John 8.1-11

I wonder what images we conjure up when we hear the word ‘God’, perhaps we think we are very sophisticated and are beyond childish images, that we think of God as loving and forgiving, but look carefully enough at what your imagination assembles when you hear that word, and you will soon see the images we had of God as children.

In my school, there was a ferocious deputy headmaster (it was always the deputy who was the ferocious one). One year, when we got back from the summer holiday, we noticed that CCTV cameras had been set up all around the school. It was rumoured that in Mr Curry’s office was a cupboard and in it was a bank of monitors, and he would sit in front of them, observing the life of the school in minute detail, ready to pounce on tiniest breaking of the rules. Perhaps you have similar memories of teachers, and perhaps those memories still tinge our mental image of God. As it has been said, ‘If God created man in his image, we have more than returned the compliment’.

Seasons like Lent, seasons of fasting and sorrow for sin, of penitence and abstinence perhaps reinforce these images: that God is a big brother character, sitting in front of a vast network of CCTV screens, observing our every action, our every misdemeanour, our every sin, and  taking careful note until the moment he will strike in judgement.

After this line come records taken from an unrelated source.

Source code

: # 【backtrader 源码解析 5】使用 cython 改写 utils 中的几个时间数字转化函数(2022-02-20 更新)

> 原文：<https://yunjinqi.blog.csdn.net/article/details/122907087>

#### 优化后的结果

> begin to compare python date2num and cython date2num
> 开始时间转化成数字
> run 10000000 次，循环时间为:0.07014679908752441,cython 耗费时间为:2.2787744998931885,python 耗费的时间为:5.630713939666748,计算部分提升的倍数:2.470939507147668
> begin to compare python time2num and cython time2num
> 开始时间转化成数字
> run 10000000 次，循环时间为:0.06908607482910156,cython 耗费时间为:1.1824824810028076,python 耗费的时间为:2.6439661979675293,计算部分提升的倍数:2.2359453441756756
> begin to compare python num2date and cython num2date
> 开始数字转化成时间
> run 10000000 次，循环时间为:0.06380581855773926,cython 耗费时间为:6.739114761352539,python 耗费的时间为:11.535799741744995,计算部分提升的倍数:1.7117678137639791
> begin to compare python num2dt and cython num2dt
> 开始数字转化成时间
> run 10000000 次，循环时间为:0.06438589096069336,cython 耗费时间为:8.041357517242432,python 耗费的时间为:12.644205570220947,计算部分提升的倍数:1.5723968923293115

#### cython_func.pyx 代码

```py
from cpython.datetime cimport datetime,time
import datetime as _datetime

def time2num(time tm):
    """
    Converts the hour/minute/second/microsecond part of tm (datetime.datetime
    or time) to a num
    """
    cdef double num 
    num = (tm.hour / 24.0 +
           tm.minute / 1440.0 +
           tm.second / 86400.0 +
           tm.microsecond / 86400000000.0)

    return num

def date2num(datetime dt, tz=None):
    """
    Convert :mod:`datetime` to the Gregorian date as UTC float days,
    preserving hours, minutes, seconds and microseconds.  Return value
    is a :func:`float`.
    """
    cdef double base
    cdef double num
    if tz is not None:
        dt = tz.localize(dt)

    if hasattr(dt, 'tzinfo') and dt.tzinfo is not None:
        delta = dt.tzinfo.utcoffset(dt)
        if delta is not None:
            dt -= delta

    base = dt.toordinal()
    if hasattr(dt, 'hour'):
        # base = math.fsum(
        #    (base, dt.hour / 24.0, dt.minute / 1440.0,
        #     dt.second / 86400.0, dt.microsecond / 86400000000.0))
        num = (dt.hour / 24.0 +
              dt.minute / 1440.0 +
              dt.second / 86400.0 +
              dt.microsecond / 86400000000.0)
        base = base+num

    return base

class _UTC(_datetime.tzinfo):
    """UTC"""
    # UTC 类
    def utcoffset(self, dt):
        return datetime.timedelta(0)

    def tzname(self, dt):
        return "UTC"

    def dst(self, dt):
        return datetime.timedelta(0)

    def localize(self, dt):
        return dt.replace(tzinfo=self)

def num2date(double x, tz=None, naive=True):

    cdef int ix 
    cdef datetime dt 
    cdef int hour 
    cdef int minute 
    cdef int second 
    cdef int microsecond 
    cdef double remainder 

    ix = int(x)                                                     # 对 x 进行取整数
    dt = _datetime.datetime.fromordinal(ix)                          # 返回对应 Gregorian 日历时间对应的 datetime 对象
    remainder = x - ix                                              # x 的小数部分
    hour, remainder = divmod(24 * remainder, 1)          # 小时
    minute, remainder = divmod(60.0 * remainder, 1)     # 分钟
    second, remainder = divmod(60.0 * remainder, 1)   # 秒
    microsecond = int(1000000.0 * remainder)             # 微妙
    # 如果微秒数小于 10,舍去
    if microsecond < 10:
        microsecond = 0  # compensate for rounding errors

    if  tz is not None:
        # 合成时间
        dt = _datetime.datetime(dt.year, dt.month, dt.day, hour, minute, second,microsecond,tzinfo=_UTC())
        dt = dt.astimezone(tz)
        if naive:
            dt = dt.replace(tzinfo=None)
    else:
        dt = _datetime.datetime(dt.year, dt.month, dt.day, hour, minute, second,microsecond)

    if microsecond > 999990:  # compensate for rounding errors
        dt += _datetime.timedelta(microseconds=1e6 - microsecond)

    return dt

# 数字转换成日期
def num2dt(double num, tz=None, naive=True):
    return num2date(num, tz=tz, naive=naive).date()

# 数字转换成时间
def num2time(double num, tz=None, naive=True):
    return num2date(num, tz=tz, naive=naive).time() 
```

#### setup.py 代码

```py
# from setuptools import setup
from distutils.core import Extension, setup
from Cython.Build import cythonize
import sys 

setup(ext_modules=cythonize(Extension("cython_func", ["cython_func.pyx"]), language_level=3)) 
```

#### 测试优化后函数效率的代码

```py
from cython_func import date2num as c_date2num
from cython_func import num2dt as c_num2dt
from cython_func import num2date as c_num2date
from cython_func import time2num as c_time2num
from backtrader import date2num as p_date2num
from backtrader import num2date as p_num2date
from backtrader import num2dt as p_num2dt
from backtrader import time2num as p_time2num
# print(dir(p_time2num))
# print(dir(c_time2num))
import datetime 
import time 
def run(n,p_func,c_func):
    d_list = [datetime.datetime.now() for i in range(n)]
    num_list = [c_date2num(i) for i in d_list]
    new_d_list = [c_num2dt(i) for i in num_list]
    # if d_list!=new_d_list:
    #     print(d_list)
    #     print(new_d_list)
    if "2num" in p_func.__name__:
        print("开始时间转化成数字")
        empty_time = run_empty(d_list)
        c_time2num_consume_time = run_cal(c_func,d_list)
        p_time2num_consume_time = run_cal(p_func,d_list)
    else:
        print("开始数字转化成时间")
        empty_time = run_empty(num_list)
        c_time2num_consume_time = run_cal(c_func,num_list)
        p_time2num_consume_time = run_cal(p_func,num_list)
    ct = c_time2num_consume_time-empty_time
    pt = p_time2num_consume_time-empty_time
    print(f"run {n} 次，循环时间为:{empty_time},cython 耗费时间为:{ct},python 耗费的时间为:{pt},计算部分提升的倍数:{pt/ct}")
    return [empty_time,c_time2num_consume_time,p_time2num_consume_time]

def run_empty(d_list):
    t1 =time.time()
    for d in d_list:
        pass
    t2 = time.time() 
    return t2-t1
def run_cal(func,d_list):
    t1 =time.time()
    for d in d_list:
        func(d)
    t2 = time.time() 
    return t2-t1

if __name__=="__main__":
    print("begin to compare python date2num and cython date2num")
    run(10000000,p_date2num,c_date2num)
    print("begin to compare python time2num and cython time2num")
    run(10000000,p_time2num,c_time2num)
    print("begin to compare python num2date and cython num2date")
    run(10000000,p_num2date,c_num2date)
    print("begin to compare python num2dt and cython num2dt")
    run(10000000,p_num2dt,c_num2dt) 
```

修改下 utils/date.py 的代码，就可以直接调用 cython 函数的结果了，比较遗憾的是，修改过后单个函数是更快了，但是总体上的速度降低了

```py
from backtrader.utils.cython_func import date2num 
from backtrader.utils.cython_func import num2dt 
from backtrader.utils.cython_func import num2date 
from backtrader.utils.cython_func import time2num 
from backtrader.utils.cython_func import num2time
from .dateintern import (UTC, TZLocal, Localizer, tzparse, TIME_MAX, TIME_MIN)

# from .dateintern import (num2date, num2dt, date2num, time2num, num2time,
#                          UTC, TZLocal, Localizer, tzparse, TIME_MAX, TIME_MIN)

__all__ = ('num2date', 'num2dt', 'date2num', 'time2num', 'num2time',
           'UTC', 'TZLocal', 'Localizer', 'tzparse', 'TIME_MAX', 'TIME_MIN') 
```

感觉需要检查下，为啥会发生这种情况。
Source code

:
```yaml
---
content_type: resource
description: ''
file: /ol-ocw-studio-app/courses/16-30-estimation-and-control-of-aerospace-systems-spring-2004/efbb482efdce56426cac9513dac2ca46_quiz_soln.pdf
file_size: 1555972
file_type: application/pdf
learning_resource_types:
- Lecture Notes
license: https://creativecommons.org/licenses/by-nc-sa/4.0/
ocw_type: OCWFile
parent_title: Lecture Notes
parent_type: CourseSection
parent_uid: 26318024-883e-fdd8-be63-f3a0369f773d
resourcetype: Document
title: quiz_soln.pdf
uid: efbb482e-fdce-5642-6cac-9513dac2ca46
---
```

Perhaps that was the image of God help by the men who in our Gospel reading had caught woman  in the act of adultery. After all, if God is the great observer, who tots up his creatures faults, perhaps we should do the same and poke around to find out who is naughty and who is nice.

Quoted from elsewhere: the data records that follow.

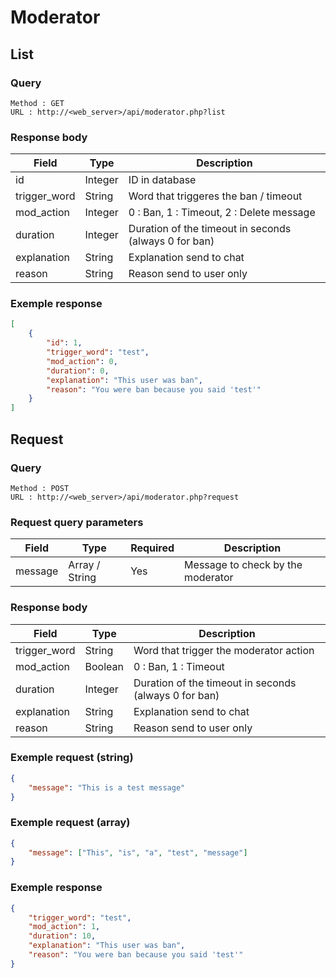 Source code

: # Moderator

## List

### Query 
```
Method : GET
URL : http://<web_server>/api/moderator.php?list
```

### Response body
Field | Type | Description
---|---|---
id | Integer | ID in database
trigger_word | String | Word that triggeres the ban / timeout
mod_action | Integer | 0 : Ban, 1 : Timeout, 2 : Delete message
duration | Integer | Duration of the timeout in seconds (always 0 for ban)
explanation | String | Explanation send to chat
reason | String | Reason send to user only

### Exemple response
```json
[
    {
        "id": 1,
        "trigger_word": "test",
        "mod_action": 0,
        "duration": 0,
        "explanation": "This user was ban",
        "reason": "You were ban because you said 'test'"
    }
]
```

## Request

### Query 
```
Method : POST
URL : http://<web_server>/api/moderator.php?request
```
### Request query parameters
Field | Type | Required | Description
---|---|---|---
message | Array / String | Yes | Message to check by the moderator

### Response body
Field | Type | Description
---|---|---
trigger_word | String | Word that trigger the moderator action
mod_action | Boolean | 0 : Ban, 1 : Timeout
duration | Integer | Duration of the timeout in seconds (always 0 for ban)
explanation | String | Explanation send to chat
reason | String | Reason send to user only

### Exemple request (string)
```json
{
    "message": "This is a test message"
}
```

### Exemple request (array)
```json
{
    "message": ["This", "is", "a", "test", "message"]
}
```

### Exemple response
```json
{
    "trigger_word": "test",
    "mod_action": 1,
    "duration": 10,
    "explanation": "This user was ban",
    "reason": "You were ban because you said 'test'"
}
```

What we find in our reading is remarkable though, because Jesus doesn’t step in an say “God isn’t like that. He doesn’t keep a record of our wrongs. God is forgiving!” If Jesus had just said that, it would possibly have given the impression that God was indifferent to sin. Instead, Jesus bends down and writes something in the dirt on the ground: perhaps he is writing the ten commandments, perhaps he is writing the sins of the men in the crowd. What he show us though is that God does see us. He sees every one of us from the outrageously sinful to the inwardly sinful, and his love is wounded by inward sins of heart and mind every bit as much as it is wounded by the obvious and outward.

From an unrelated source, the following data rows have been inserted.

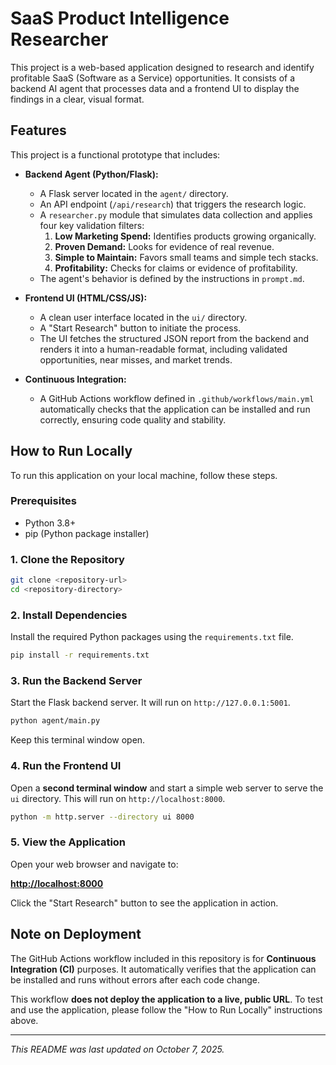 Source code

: # SaaS Product Intelligence Researcher

This project is a web-based application designed to research and identify profitable SaaS (Software as a Service) opportunities. It consists of a backend AI agent that processes data and a frontend UI to display the findings in a clear, visual format.

## Features

This project is a functional prototype that includes:

*   **Backend Agent (Python/Flask):**
    *   A Flask server located in the `agent/` directory.
    *   An API endpoint (`/api/research`) that triggers the research logic.
    *   A `researcher.py` module that simulates data collection and applies four key validation filters:
        1.  **Low Marketing Spend:** Identifies products growing organically.
        2.  **Proven Demand:** Looks for evidence of real revenue.
        3.  **Simple to Maintain:** Favors small teams and simple tech stacks.
        4.  **Profitability:** Checks for claims or evidence of profitability.
    *   The agent's behavior is defined by the instructions in `prompt.md`.

*   **Frontend UI (HTML/CSS/JS):**
    *   A clean user interface located in the `ui/` directory.
    *   A "Start Research" button to initiate the process.
    *   The UI fetches the structured JSON report from the backend and renders it into a human-readable format, including validated opportunities, near misses, and market trends.

*   **Continuous Integration:**
    *   A GitHub Actions workflow defined in `.github/workflows/main.yml` automatically checks that the application can be installed and run correctly, ensuring code quality and stability.

## How to Run Locally

To run this application on your local machine, follow these steps.

### Prerequisites

*   Python 3.8+
*   pip (Python package installer)

### 1. Clone the Repository

```bash
git clone <repository-url>
cd <repository-directory>
```

### 2. Install Dependencies

Install the required Python packages using the `requirements.txt` file.

```bash
pip install -r requirements.txt
```

### 3. Run the Backend Server

Start the Flask backend server. It will run on `http://127.0.0.1:5001`.

```bash
python agent/main.py
```

Keep this terminal window open.

### 4. Run the Frontend UI

Open a **second terminal window** and start a simple web server to serve the `ui` directory. This will run on `http://localhost:8000`.

```bash
python -m http.server --directory ui 8000
```

### 5. View the Application

Open your web browser and navigate to:

**[http://localhost:8000](http://localhost:8000)**

Click the "Start Research" button to see the application in action.

## Note on Deployment

The GitHub Actions workflow included in this repository is for **Continuous Integration (CI)** purposes. It automatically verifies that the application can be installed and runs without errors after each code change.

This workflow **does not deploy the application to a live, public URL**. To test and use the application, please follow the "How to Run Locally" instructions above.

---
*This README was last updated on October 7, 2025.*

Jesus reminds the men in the crowd that none of us escapes God’s gaze. And then he turns to the woman, the wounded, ill treated sinful woman, and he reminds her that none of us escapes God’s love. A love seen in a stranger who as God in the flesh was without sin, yet refused to condemn her. But in refusing to condemn her he doesn’t gloss over her wrongdoing. God loves her, but he loves her too much to leave her where she is. ‘Go’ he says, ‘and sin no more’. Leave the way of life which is causing you and others harm, and follow God.

This is the power repentance and confession. Can’t God just forgive us, and that’s it. Do we really need to go through public displays of contrition? Yes, because in doing these things we remind ourselves that forgiveness doesn’t mean much if our lives aren’t transformed.

That is the message of Lent. Yes, receive God’s forgiveness, and then go, and sin no more.